-- Data extracts follows --
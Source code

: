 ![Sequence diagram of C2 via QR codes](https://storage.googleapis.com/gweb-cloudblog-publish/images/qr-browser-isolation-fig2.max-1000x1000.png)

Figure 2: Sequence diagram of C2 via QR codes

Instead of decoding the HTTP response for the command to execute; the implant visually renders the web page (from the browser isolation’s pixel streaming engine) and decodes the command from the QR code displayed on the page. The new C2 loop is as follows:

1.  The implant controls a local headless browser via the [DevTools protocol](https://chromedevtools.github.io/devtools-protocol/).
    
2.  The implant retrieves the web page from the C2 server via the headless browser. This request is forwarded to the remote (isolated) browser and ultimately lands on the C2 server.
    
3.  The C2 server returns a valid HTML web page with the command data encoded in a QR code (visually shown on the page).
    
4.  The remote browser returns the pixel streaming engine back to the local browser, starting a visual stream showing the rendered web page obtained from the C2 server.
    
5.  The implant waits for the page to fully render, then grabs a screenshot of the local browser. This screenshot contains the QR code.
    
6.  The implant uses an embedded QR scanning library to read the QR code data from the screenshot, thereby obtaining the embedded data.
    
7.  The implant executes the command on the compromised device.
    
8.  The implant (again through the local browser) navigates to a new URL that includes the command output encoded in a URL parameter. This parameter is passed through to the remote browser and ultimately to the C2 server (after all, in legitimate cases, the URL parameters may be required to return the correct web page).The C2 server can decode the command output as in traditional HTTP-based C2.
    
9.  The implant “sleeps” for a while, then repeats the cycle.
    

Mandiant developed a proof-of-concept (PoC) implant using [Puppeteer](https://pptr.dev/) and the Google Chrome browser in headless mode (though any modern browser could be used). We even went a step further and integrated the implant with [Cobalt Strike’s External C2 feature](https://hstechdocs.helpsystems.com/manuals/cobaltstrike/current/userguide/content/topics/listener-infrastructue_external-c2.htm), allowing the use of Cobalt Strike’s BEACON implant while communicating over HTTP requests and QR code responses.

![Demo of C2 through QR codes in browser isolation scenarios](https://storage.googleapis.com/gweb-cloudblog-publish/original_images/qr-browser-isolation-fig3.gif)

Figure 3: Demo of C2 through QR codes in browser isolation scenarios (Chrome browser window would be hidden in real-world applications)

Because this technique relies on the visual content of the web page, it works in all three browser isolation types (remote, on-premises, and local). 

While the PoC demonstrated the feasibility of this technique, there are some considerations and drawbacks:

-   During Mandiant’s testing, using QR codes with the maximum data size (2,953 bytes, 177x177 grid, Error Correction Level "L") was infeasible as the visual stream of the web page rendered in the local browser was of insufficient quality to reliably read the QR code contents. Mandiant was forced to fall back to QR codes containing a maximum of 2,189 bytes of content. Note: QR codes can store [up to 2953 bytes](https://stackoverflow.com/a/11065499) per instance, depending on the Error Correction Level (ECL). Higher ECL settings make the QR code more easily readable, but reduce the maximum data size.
-- Data extracts concluded --
* Exercise description: Give the data again, exactly as it appears above.

* Answer to the exercise:
Source code

: ![Sequence diagram of C2 via QR codes](https://storage.googleapis.com/gweb-cloudblog-publish/images/qr-browser-isolation-fig2.max-1000x1000.png)

Figure 2: Sequence diagram of C2 via QR codes

Instead of decoding the HTTP response for the command to execute; the implant visually renders the web page (from the browser isolation’s pixel streaming engine) and decodes the command from the QR code displayed on the page. The new C2 loop is as follows:

1.  The implant controls a local headless browser via the [DevTools protocol](https://chromedevtools.github.io/devtools-protocol/).
    
2.  The implant retrieves the web page from the C2 server via the headless browser. This request is forwarded to the remote (isolated) browser and ultimately lands on the C2 server.
    
3.  The C2 server returns a valid HTML web page with the command data encoded in a QR code (visually shown on the page).
    
4.  The remote browser returns the pixel streaming engine back to the local browser, starting a visual stream showing the rendered web page obtained from the C2 server.
    
5.  The implant waits for the page to fully render, then grabs a screenshot of the local browser. This screenshot contains the QR code.
    
6.  The implant uses an embedded QR scanning library to read the QR code data from the screenshot, thereby obtaining the embedded data.
    
7.  The implant executes the command on the compromised device.
    
8.  The implant (again through the local browser) navigates to a new URL that includes the command output encoded in a URL parameter. This parameter is passed through to the remote browser and ultimately to the C2 server (after all, in legitimate cases, the URL parameters may be required to return the correct web page).The C2 server can decode the command output as in traditional HTTP-based C2.
    
9.  The implant “sleeps” for a while, then repeats the cycle.
    

Mandiant developed a proof-of-concept (PoC) implant using [Puppeteer](https://pptr.dev/) and the Google Chrome browser in headless mode (though any modern browser could be used). We even went a step further and integrated the implant with [Cobalt Strike’s External C2 feature](https://hstechdocs.helpsystems.com/manuals/cobaltstrike/current/userguide/content/topics/listener-infrastructue_external-c2.htm), allowing the use of Cobalt Strike’s BEACON implant while communicating over HTTP requests and QR code responses.

![Demo of C2 through QR codes in browser isolation scenarios](https://storage.googleapis.com/gweb-cloudblog-publish/original_images/qr-browser-isolation-fig3.gif)

Figure 3: Demo of C2 through QR codes in browser isolation scenarios (Chrome browser window would be hidden in real-world applications)

Because this technique relies on the visual content of the web page, it works in all three browser isolation types (remote, on-premises, and local). 

While the PoC demonstrated the feasibility of this technique, there are some considerations and drawbacks:

-   During Mandiant’s testing, using QR codes with the maximum data size (2,953 bytes, 177x177 grid, Error Correction Level "L") was infeasible as the visual stream of the web page rendered in the local browser was of insufficient quality to reliably read the QR code contents. Mandiant was forced to fall back to QR codes containing a maximum of 2,189 bytes of content. Note: QR codes can store [up to 2953 bytes](https://stackoverflow.com/a/11065499) per instance, depending on the Error Correction Level (ECL). Higher ECL settings make the QR code more easily readable, but reduce the maximum data size.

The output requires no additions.